**What the task requires:** Reproduce the listing below word for word, with no pictures.

**Source data:**
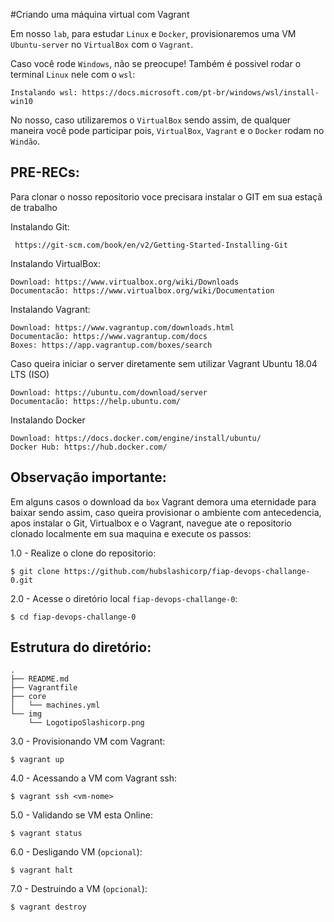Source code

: #Criando uma máquina virtual com Vagrant

Em nosso `lab`, para estudar `Linux` e `Docker`, provisionaremos uma VM `Ubuntu-server` no `VirtualBox` com o `Vagrant`.
 
Caso você rode `Windows`, não se preocupe! Também é possivel rodar o terminal `Linux` nele com o `wsl`:

```
Instalando wsl: https://docs.microsoft.com/pt-br/windows/wsl/install-win10
```

No nosso, caso utilizaremos o `VirtualBox` sendo assim, de qualquer maneira você pode participar pois, `VirtualBox`, `Vagrant` e o `Docker` rodam no `Windão`.
 
## PRE-RECs:

Para clonar o nosso repositorio voce precisara instalar o GIT em sua estaçã de trabalho

Instalando Git:
``` 
 https://git-scm.com/book/en/v2/Getting-Started-Installing-Git
```

Instalando VirtualBox:
```
Download: https://www.virtualbox.org/wiki/Downloads
Documentacão: https://www.virtualbox.org/wiki/Documentation
```

Instalando Vagrant:
```
Download: https://www.vagrantup.com/downloads.html
Documentacão: https://www.vagrantup.com/docs
Boxes: https://app.vagrantup.com/boxes/search
```

Caso queira iniciar o server diretamente sem utilizar Vagrant Ubuntu 18.04 LTS (ISO)
```
Download: https://ubuntu.com/download/server
Documentacão: https://help.ubuntu.com/
```

Instalando Docker
``` 
Download: https://docs.docker.com/engine/install/ubuntu/
Docker Hub: https://hub.docker.com/
```

## Observação importante:

Em alguns casos o download da `box` Vagrant demora uma eternidade para baixar sendo assim,
caso queira provisionar o ambiente com antecedencia, apos instalar o Git, Virtualbox e o Vagrant, navegue ate o 
repositorio clonado localmente em sua maquina e execute os passos:

1.0 - Realize o clone do repositorio:
```
$ git clone https://github.com/hubslashicorp/fiap-devops-challange-0.git
```

2.0 - Acesse o diretório local `fiap-devops-challange-0`:
``` 
$ cd fiap-devops-challange-0
```

## Estrutura do diretório:

```
.
├── README.md
├── Vagrantfile
├── core
│   └── machines.yml
└── img
    └── LogotipoSlashicorp.png
```

3.0 - Provisionando VM com Vagrant:
``` 
$ vagrant up
```

4.0 - Acessando a VM com Vagrant ssh:
``` 
$ vagrant ssh <vm-nome>
```

5.0 - Validando se VM esta Online:
``` 
$ vagrant status
```

6.0 - Desligando VM (`opcional`):
```
$ vagrant halt
```

7.0 - Destruindo a VM (`opcional`):
```
$ vagrant destroy
```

**Answer space:**
Source code

: #Criando uma máquina virtual com Vagrant

Em nosso `lab`, para estudar `Linux` e `Docker`, provisionaremos uma VM `Ubuntu-server` no `VirtualBox` com o `Vagrant`.
 
Caso você rode `Windows`, não se preocupe! Também é possivel rodar o terminal `Linux` nele com o `wsl`:

```
Instalando wsl: https://docs.microsoft.com/pt-br/windows/wsl/install-win10
```

No nosso, caso utilizaremos o `VirtualBox` sendo assim, de qualquer maneira você pode participar pois, `VirtualBox`, `Vagrant` e o `Docker` rodam no `Windão`.
 
## PRE-RECs:

Para clonar o nosso repositorio voce precisara instalar o GIT em sua estaçã de trabalho

Instalando Git:
``` 
 https://git-scm.com/book/en/v2/Getting-Started-Installing-Git
```

Instalando VirtualBox:
```
Download: https://www.virtualbox.org/wiki/Downloads
Documentacão: https://www.virtualbox.org/wiki/Documentation
```

Instalando Vagrant:
```
Download: https://www.vagrantup.com/downloads.html
Documentacão: https://www.vagrantup.com/docs
Boxes: https://app.vagrantup.com/boxes/search
```

Caso queira iniciar o server diretamente sem utilizar Vagrant Ubuntu 18.04 LTS (ISO)
```
Download: https://ubuntu.com/download/server
Documentacão: https://help.ubuntu.com/
```

Instalando Docker
``` 
Download: https://docs.docker.com/engine/install/ubuntu/
Docker Hub: https://hub.docker.com/
```

## Observação importante:

Em alguns casos o download da `box` Vagrant demora uma eternidade para baixar sendo assim,
caso queira provisionar o ambiente com antecedencia, apos instalar o Git, Virtualbox e o Vagrant, navegue ate o 
repositorio clonado localmente em sua maquina e execute os passos:

1.0 - Realize o clone do repositorio:
```
$ git clone https://github.com/hubslashicorp/fiap-devops-challange-0.git
```

2.0 - Acesse o diretório local `fiap-devops-challange-0`:
``` 
$ cd fiap-devops-challange-0
```

## Estrutura do diretório:

```
.
├── README.md
├── Vagrantfile
├── core
│   └── machines.yml
└── img
    └── LogotipoSlashicorp.png
```

3.0 - Provisionando VM com Vagrant:
``` 
$ vagrant up
```

4.0 - Acessando a VM com Vagrant ssh:
``` 
$ vagrant ssh <vm-nome>
```

5.0 - Validando se VM esta Online:
``` 
$ vagrant status
```

6.0 - Desligando VM (`opcional`):
```
$ vagrant halt
```

7.0 - Destruindo a VM (`opcional`):
```
$ vagrant destroy
```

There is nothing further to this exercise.